Antibacterial coating of orthodontic elastomeric ligatures with silver and bismuth nanofilms by magnetron sputtering: A feasibility study

Clin Exp Dent Res. 2024 Apr;10(2):e864. doi: 10.1002/cre2.864.

ABSTRACT

OBJECTIVES: Magnetron sputtering was evaluated to equip surfaces of orthodontic elastomeric ligatures with silver and bismuth nanofilms.

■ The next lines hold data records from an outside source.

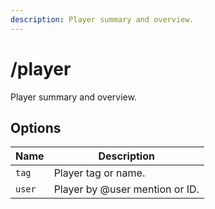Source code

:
 ```yaml
---
description: Player summary and overview.
---
```


# /player

Player summary and overview.

## Options

| Name | Description |
|------|-------------|
| `tag` | Player tag or name. |
| `user` | Player by @user mention or ID. |

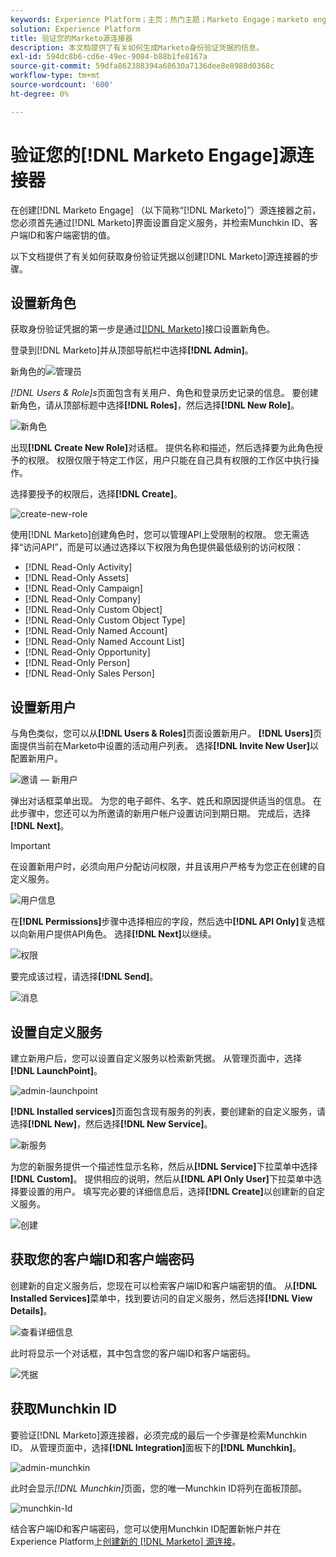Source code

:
```yaml
---
keywords: Experience Platform；主页；热门主题；Marketo Engage；marketo engage；marketo
solution: Experience Platform
title: 验证您的Marketo源连接器
description: 本文档提供了有关如何生成Marketo身份验证凭据的信息。
exl-id: 594dc8b6-cd6e-49ec-9084-b88b1fe8167a
source-git-commit: 59dfa862388394a68630a7136dee8e8988d0368c
workflow-type: tm+mt
source-wordcount: '600'
ht-degree: 0%

---
```


# 验证您的[!DNL Marketo Engage]源连接器

在创建[!DNL Marketo Engage] （以下简称“[!DNL Marketo]”）源连接器之前，您必须首先通过[!DNL Marketo]界面设置自定义服务，并检索Munchkin ID、客户端ID和客户端密钥的值。

以下文档提供了有关如何获取身份验证凭据以创建[!DNL Marketo]源连接器的步骤。

## 设置新角色

获取身份验证凭据的第一步是通过[[!DNL Marketo]](https://app-sjint.marketo.com/#MM0A1)接口设置新角色。

登录到[!DNL Marketo]并从顶部导航栏中选择&#x200B;**[!DNL Admin]**。

新角色的![管理员](../images/marketo/home.png)

*[!DNL Users & Role]s*&#x200B;页面包含有关用户、角色和登录历史记录的信息。 要创建新角色，请从顶部标题中选择&#x200B;**[!DNL Roles]**，然后选择&#x200B;**[!DNL New Role]**。

![新角色](../images/marketo/new-role.png)

出现&#x200B;**[!DNL Create New Role]**&#x200B;对话框。 提供名称和描述，然后选择要为此角色授予的权限。 权限仅限于特定工作区，用户只能在自己具有权限的工作区中执行操作。

选择要授予的权限后，选择&#x200B;**[!DNL Create]**。

![create-new-role](../images/marketo/create-new-role.png)

使用[!DNL Marketo]创建角色时，您可以管理API上受限制的权限。 您无需选择“访问API”，而是可以通过选择以下权限为角色提供最低级别的访问权限：

* [!DNL Read-Only Activity]
* [!DNL Read-Only Assets]
* [!DNL Read-Only Campaign]
* [!DNL Read-Only Company]
* [!DNL Read-Only Custom Object]
* [!DNL Read-Only Custom Object Type]
* [!DNL Read-Only Named Account]
* [!DNL Read-Only Named Account List]
* [!DNL Read-Only Opportunity]
* [!DNL Read-Only Person]
* [!DNL Read-Only Sales Person]

## 设置新用户

与角色类似，您可以从&#x200B;**[!DNL Users & Roles]**&#x200B;页面设置新用户。 **[!DNL Users]**&#x200B;页面提供当前在Marketo中设置的活动用户列表。 选择&#x200B;**[!DNL Invite New User]**&#x200B;以配置新用户。

![邀请 — 新用户](../images/marketo/invite-new-user.png)

弹出对话框菜单出现。 为您的电子邮件、名字、姓氏和原因提供适当的信息。 在此步骤中，您还可以为所邀请的新用户帐户设置访问到期日期。 完成后，选择&#x200B;**[!DNL Next]**。

>[!IMPORTANT]
>
>在设置新用户时，必须向用户分配访问权限，并且该用户严格专为您正在创建的自定义服务。

![用户信息](../images/marketo/new-user-info.png)

在&#x200B;**[!DNL Permissions]**&#x200B;步骤中选择相应的字段，然后选中&#x200B;**[!DNL API Only]**&#x200B;复选框以向新用户提供API角色。 选择&#x200B;**[!DNL Next]**&#x200B;以继续。

![权限](../images/marketo/permissions.png)

要完成该过程，请选择&#x200B;**[!DNL Send]**。

![消息](../images/marketo/message.png)

## 设置自定义服务

建立新用户后，您可以设置自定义服务以检索新凭据。 从管理页面中，选择&#x200B;**[!DNL LaunchPoint]**。

![admin-launchpoint](../images/marketo/admin-launchpoint.png)

**[!DNL Installed services]**&#x200B;页面包含现有服务的列表，要创建新的自定义服务，请选择&#x200B;**[!DNL New]**，然后选择&#x200B;**[!DNL New Service]**。

![新服务](../images/marketo/new-service.png)

为您的新服务提供一个描述性显示名称，然后从&#x200B;**[!DNL Service]**&#x200B;下拉菜单中选择&#x200B;**[!DNL Custom]**。 提供相应的说明，然后从&#x200B;**[!DNL API Only User]**&#x200B;下拉菜单中选择要设置的用户。 填写完必要的详细信息后，选择&#x200B;**[!DNL Create]**&#x200B;以创建新的自定义服务。

![创建](../images/marketo/create.png)

## 获取您的客户端ID和客户端密码

创建新的自定义服务后，您现在可以检索客户端ID和客户端密钥的值。 从&#x200B;**[!DNL Installed Services]**&#x200B;菜单中，找到要访问的自定义服务，然后选择&#x200B;**[!DNL View Details]**。

![查看详细信息](../images/marketo/view-details.png)

此时将显示一个对话框，其中包含您的客户端ID和客户端密码。

![凭据](../images/marketo/credentials.png)

## 获取Munchkin ID

要验证[!DNL Marketo]源连接器，必须完成的最后一个步骤是检索Munchkin ID。 从管理页面中，选择&#x200B;**[!DNL Integration]**&#x200B;面板下的&#x200B;**[!DNL Munchkin]**。

![admin-munchkin](../images/marketo/admin-munchkin.png)

此时会显示&#x200B;*[!DNL Munchkin]*&#x200B;页面，您的唯一Munchkin ID将列在面板顶部。

![munchkin-Id](../images/marketo/munchkin-id.png)

结合客户端ID和客户端密码，您可以使用Munchkin ID配置新帐户并在Experience Platform上[创建新的 [!DNL Marketo] 源连接](../../../tutorials/ui/create/adobe-applications/marketo.md)。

MATERIAL AND METHODS: Antibacterial properties were evaluated by the adhesion of Streptococcus mutans. Polyurethane-based elastomeric ligatures were coated with silver and bismuth nanofilms via direct current magnetron sputtering. Surface roughness (Ra ) and surface-free energy (SFE) were assessed. Coated specimens were incubated with S. mutans for 2 h. Adhering bacteria were visualized by Hoechst staining and quantified by an ATP-based luminescence assay. One-way analysis of variance with Tukey post hoc testing and Pearson correlation analysis were performed (p < .05) to relate bacterial adhesion to surface roughness and surface-free energy.

RESULTS: Elastomeric ligatures were successfully coated with silver and bismuth nanofilms. Ra was significantly reduced by silver coating. Silver and bismuth coatings showed significantly higher SFE than controls. Adhesion of S. mutans was significantly decreased by silver coating. No correlation between bacterial adhesion and SFE was found. Correlation between bacterial adhesion and Ra was positive but not statistically significant.

CONCLUSIONS: Magnetron sputtering proved to be a feasible method to equip orthodontic elastomeric ligatures with silver and bismuth nanofilms. Silver coatings of elastomeric ligatures may reduce white spots and carious lesions in orthodontic patients. Future research is required to stabilize coatings.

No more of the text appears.